Despite its Luddite tendencies, The Scrapbook is sufficiently au courant to be aware that many of its readers are no longer packing canvas bags of paperbacks for their summer vacations but loading up their e-readers of choice. So let us recommend to the non-Luddites that they download contributing editor Joseph Bottum’s new Kindle single, The Summer of 43: R. A. Dickey’s Knuckleball and the Redemption of America’s Game. Bottum’s winning essay on the New York Mets’ celebrated pitcher will charm baseball fans especially, but like all the finest writing on that quintessentially American game, it is a treat for nonfans as well. Here’s a short sample:
A-Dieu-va, French sailors used to call out as the command to bring their wooden ships about—a more difficult maneuver than you might think, turning one of those old high-masted vessels and hoping it had enough momentum to swing it through the eye of wind and over onto a new tack. A-Dieu-va: We must take the chance, the phrase came to mean in ordinary French, and trust to God.

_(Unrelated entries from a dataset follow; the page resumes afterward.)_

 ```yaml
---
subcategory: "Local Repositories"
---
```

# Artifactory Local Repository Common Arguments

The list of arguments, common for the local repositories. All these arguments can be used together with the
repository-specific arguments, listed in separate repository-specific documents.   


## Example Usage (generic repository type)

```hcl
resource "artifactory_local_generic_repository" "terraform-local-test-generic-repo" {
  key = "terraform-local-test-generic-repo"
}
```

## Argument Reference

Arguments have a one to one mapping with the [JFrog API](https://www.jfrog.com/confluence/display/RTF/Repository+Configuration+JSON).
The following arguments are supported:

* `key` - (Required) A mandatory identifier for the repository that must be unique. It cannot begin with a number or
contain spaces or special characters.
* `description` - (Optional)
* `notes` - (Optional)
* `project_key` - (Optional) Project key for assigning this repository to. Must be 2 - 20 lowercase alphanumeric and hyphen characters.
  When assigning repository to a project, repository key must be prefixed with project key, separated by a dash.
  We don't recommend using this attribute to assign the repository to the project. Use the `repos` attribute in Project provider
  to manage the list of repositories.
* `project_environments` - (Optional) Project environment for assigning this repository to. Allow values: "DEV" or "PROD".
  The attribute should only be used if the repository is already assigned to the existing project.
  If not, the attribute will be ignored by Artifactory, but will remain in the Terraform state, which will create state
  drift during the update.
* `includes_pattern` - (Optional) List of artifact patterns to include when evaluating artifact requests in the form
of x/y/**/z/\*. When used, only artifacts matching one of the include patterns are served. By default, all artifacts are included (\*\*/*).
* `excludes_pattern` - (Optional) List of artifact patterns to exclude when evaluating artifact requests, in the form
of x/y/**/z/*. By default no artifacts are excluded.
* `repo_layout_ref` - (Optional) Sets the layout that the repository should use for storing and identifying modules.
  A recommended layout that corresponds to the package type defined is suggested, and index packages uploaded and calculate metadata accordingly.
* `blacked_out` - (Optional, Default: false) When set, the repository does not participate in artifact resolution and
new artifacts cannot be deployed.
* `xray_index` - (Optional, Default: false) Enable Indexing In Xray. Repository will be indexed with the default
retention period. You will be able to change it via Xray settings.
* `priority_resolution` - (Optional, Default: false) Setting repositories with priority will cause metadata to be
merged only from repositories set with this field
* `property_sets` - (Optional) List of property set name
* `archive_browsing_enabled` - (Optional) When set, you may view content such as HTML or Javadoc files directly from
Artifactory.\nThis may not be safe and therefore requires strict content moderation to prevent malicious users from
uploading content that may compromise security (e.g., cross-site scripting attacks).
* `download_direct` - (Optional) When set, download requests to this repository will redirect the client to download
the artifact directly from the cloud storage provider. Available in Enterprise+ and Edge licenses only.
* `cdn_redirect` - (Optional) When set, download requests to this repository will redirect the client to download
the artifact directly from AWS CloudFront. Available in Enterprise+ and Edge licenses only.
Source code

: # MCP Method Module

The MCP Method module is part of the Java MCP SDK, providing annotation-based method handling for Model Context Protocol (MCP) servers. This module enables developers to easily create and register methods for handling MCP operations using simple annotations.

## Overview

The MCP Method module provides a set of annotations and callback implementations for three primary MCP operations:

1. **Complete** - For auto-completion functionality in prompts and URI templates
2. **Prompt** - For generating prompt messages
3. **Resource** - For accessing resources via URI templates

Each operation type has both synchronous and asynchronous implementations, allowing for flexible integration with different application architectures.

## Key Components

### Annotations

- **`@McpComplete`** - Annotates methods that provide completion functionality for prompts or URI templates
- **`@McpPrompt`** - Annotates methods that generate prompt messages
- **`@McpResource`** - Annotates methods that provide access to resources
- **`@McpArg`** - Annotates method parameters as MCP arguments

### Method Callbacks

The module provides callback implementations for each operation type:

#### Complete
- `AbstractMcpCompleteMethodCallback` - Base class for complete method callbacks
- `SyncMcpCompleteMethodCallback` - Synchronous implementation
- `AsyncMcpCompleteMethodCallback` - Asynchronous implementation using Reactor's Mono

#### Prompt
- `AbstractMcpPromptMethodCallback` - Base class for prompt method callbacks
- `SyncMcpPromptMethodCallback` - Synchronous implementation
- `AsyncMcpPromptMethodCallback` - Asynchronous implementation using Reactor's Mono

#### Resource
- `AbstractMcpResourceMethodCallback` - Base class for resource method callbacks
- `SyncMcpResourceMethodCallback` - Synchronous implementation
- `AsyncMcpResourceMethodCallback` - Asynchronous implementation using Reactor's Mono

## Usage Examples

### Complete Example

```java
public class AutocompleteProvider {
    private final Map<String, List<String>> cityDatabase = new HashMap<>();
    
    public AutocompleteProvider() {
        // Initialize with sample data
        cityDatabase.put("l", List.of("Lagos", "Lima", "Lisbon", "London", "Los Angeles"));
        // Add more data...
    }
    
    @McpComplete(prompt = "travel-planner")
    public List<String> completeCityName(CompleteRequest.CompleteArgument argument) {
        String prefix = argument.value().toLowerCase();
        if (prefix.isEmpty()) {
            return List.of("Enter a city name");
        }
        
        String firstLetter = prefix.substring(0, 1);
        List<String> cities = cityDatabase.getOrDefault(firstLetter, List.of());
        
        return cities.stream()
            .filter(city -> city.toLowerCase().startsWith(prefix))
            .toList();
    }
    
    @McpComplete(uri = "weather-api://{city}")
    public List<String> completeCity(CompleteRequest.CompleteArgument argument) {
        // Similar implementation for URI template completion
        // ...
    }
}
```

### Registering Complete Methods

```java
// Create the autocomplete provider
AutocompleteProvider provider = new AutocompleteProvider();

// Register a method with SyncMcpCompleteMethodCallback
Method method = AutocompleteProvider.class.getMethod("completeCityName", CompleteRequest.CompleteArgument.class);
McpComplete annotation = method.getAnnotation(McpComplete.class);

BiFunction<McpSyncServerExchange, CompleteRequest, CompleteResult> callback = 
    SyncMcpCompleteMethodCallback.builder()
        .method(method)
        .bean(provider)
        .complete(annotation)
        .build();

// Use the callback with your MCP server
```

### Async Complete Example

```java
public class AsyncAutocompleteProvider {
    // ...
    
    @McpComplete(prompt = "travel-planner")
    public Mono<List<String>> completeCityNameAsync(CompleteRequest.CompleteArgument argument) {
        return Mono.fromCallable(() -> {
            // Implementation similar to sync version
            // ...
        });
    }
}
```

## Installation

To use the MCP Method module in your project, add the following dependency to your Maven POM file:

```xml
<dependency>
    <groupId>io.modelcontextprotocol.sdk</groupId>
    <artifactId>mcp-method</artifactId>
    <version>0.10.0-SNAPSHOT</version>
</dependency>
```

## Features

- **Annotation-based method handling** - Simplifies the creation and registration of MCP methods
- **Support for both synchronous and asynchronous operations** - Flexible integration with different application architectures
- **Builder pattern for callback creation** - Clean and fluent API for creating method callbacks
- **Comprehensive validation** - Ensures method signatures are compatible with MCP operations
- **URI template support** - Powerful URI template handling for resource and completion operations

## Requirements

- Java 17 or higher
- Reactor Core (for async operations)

The throwing of a knuckleball has something of the same quality about it. You grip the ball with your fingernails, lean back, and push it toward the batter, across the eye of the plate. And then you wait to see what happens. Sometimes it just floats, a slow, easy pitch any good hitter will crush into the bleachers. Sometimes it drops suddenly, as though it had rolled off the edge of a table, batters swinging futilely a foot above it. Sometimes it flutters like a sail taken aback. Nobody knows what will happen, not the pitcher or the hitter. Not even the catcher who had signaled for the pitch: “You don’t catch the knuckleball,” Joe Torre once famously complained, speaking for long-suffering catchers everywhere. “You defend against it.”
And to our fellow Luddites, we can only say that Bottum’s Kindle singles (this is his third so far) are a powerful inducement for making your peace with this new technology.